Highlight search result in Arabic text

General TRichView support forum. Please post your questions here
saeid2016
Posts: 72
Joined: Wed Mar 16, 2016 11:56 am

Highlight search result in Arabic text

Post by saeid2016 »

Hello,
I use MarkSubStringW function to highlight search result in RichViewEdit. but there is a problem in Arabic texts which have diacritics.

I want to search Arabic text that contains diacritics and highlight the matched words but I don't want the user to type the words with diacritics, because most people don't use them when typing.

But what I want to happen is that if the text is " الَلَهُم صَلِ عَلى مُحَمّد و آل مُحمد " and user searches for " محمد " it should highlight "مُحَمّد " and " مُحمد " regardless of all the diacritics.
Speed of search and highlight very important for me.

please help.
Sergey Tkachenko
Site Admin
Posts: 17557
Joined: Sat Aug 27, 2005 10:28 am
Contact:

Post by Sergey Tkachenko »

Sorry, I do not understand Arabic, so I am afraid I cannot modify this function for you.

However, if you look in MarkSearch.pas, you will see that it has
function StrPosW(s, SubStr: PRVUnicodeChar): PRVUnicodeChar;

This function is used to find SubStr in s.
If you can modify it so that it handles diacritics, I can create a modified version of MarkSubStringW.

Since the found substring may have a different length than SubStr, this function must return not only the found position (SubStrPos), but also length of the text to highlight (Len).
procedure StrPosWEx(s, SubStr: PRVUnicodeChar; var SubStrPos: PRVUnicodeChar; Len: Integer);
saeid2016
Posts: 72
Joined: Wed Mar 16, 2016 11:56 am

Post by saeid2016 »

Thank you,
I found this code in JavaScript:

Code: Select all

function stripDiacritics(rawString) {
   return rawString.replace(/ُ|ِ|َ|ٍ|ً|ّ/g,"");        
}

function highlight() {
    var textblock = document.getElementById('textSection').innerHTML;
    var words = textblock.split(' ');
    var resultText = '';
    
    for (var i=0; i < words.length; i++) {
        var strippedWord = stripDiacritics(words[i]);
        if (strippedWord == 'محمد') {
            resultText += ' <span class="highlighted">'+words[i]+'</span>';
        }            
        else {
            resultText += ' '+words[i];
        }
    }
        
    document.getElementById('textSection').innerHTML = resultText;
    
}
if RichViewEdit has a function to get words of text in array for example, and has another function to highlight a word with index, it is possible to convert the java code to Delphi.
Sergey Tkachenko
Site Admin
Posts: 17557
Joined: Sat Aug 27, 2005 10:28 am
Contact:

Post by Sergey Tkachenko »

Well, this solution is far from optimal:
- it requires disassembling strings to words
- works only for whole words
- recreates the original string, even if nothing was found.
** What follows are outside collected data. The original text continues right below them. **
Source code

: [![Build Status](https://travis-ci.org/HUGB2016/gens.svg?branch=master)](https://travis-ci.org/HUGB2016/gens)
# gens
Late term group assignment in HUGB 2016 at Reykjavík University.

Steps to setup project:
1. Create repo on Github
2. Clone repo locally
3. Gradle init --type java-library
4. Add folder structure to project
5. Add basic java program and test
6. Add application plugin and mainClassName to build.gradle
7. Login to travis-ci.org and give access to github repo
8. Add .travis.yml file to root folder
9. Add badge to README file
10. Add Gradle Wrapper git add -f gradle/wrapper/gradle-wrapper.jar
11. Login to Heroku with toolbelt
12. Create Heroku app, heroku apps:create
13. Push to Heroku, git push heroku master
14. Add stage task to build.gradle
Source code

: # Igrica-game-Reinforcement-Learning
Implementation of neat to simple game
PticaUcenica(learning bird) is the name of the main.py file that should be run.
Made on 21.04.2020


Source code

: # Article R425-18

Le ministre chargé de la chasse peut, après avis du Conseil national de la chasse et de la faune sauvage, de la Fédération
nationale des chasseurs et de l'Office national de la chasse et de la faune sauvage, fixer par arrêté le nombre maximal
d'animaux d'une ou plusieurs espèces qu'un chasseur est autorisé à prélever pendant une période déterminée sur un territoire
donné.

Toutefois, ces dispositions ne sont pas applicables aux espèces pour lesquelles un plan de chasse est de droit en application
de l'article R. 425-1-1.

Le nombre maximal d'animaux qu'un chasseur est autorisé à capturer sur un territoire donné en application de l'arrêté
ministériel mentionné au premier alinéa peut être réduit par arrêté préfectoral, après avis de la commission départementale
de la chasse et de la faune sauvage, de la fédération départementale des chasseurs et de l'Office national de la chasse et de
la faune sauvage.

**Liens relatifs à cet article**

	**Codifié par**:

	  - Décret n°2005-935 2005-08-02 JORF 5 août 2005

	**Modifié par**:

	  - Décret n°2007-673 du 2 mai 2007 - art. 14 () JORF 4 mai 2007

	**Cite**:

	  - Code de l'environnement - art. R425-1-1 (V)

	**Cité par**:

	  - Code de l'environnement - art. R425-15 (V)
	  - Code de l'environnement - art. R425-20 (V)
However, I can see how it could be implemented. We can create a function removing all diacritics from string, and making a map of character positions from the new string to the original string. Then we can search for a substring in the processed string, and, if found, use the map to find the position of highlighting in the original document.

It's not very difficult, but is not a trivial as well. We are currently busy on releasing Report Workshop components, so I cannot do it right now.
But I'll try to implement it later in this week.
I think it's an interesting option to add to the regular SearchText method of TRichView as well.
saeid2016
Posts: 72
Joined: Wed Mar 16, 2016 11:56 am

Post by saeid2016 »

Well, Thank you Sergey,

There is another way in my mind. that way is difining and using "?" & "*" or other characters in searching and highlighting, like searching in Windows.
For example we can define "*" character instead of diacritics in MarkSubStringW function, then when user typed any words to search we add this character after each characters of user word and send new string to the function. like this:

Code: Select all

 function CreateNewText (OriginalText : string) : string;
 var
    i : Integer;
    s : string;
 begin
   s := OriginalText[1];

   for i := 2 to Length(OriginalText) do
     s := s + '*' + OriginalText[i];

   Result := s;
 end;
procedure TForm1.btn1Click(Sender: TObject);
begin
  MarkSubStringW(CreateNewText(Edit1.Text), clRed, clYellow, False, False, RichViewEdit1)
end;
Is it a good way?
Sergey Tkachenko
Site Admin
Posts: 17557
Joined: Sat Aug 27, 2005 10:28 am
Contact:

Post by Sergey Tkachenko »

Searching by templates (or even regular expressions) would be an interesting feature, but it's not easy to implement, and it would be an overkill for a simple task of ignoring diacritics.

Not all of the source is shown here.